● **Assignment**
Go through the following data and transcribe exactly the stretch of lines from the one holding "用于在游戏内聊天框输入中文的 Rust egui 程序" to the one holding "Earthling here with", both included.

● **Records provided**
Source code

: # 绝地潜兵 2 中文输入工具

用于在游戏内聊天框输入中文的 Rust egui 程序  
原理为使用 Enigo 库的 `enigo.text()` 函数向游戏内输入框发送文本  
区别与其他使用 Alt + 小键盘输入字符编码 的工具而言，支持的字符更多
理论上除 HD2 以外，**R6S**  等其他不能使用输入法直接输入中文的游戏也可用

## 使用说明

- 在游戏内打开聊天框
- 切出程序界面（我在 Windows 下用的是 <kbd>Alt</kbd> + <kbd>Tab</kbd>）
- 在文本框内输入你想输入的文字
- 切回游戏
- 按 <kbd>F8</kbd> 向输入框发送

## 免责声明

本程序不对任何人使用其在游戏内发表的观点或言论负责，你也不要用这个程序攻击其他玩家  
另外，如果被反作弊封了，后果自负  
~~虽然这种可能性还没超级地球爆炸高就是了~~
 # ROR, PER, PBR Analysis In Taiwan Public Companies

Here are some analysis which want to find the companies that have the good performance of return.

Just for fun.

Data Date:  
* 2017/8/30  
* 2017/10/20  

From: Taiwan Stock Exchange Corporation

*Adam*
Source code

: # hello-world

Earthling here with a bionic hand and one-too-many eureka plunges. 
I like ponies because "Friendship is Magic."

● **Output**
用于在游戏内聊天框输入中文的 Rust egui 程序  
原理为使用 Enigo 库的 `enigo.text()` 函数向游戏内输入框发送文本  
区别与其他使用 Alt + 小键盘输入字符编码 的工具而言，支持的字符更多
理论上除 HD2 以外，**R6S**  等其他不能使用输入法直接输入中文的游戏也可用

## 使用说明

- 在游戏内打开聊天框
- 切出程序界面（我在 Windows 下用的是 <kbd>Alt</kbd> + <kbd>Tab</kbd>）
- 在文本框内输入你想输入的文字
- 切回游戏
- 按 <kbd>F8</kbd> 向输入框发送

## 免责声明

本程序不对任何人使用其在游戏内发表的观点或言论负责，你也不要用这个程序攻击其他玩家  
另外，如果被反作弊封了，后果自负  
~~虽然这种可能性还没超级地球爆炸高就是了~~
 # ROR, PER, PBR Analysis In Taiwan Public Companies

Here are some analysis which want to find the companies that have the good performance of return.

Just for fun.

Data Date:  
* 2017/8/30  
* 2017/10/20  

From: Taiwan Stock Exchange Corporation

*Adam*
Source code

: # hello-world

Earthling here with a bionic hand and one-too-many eureka plunges. 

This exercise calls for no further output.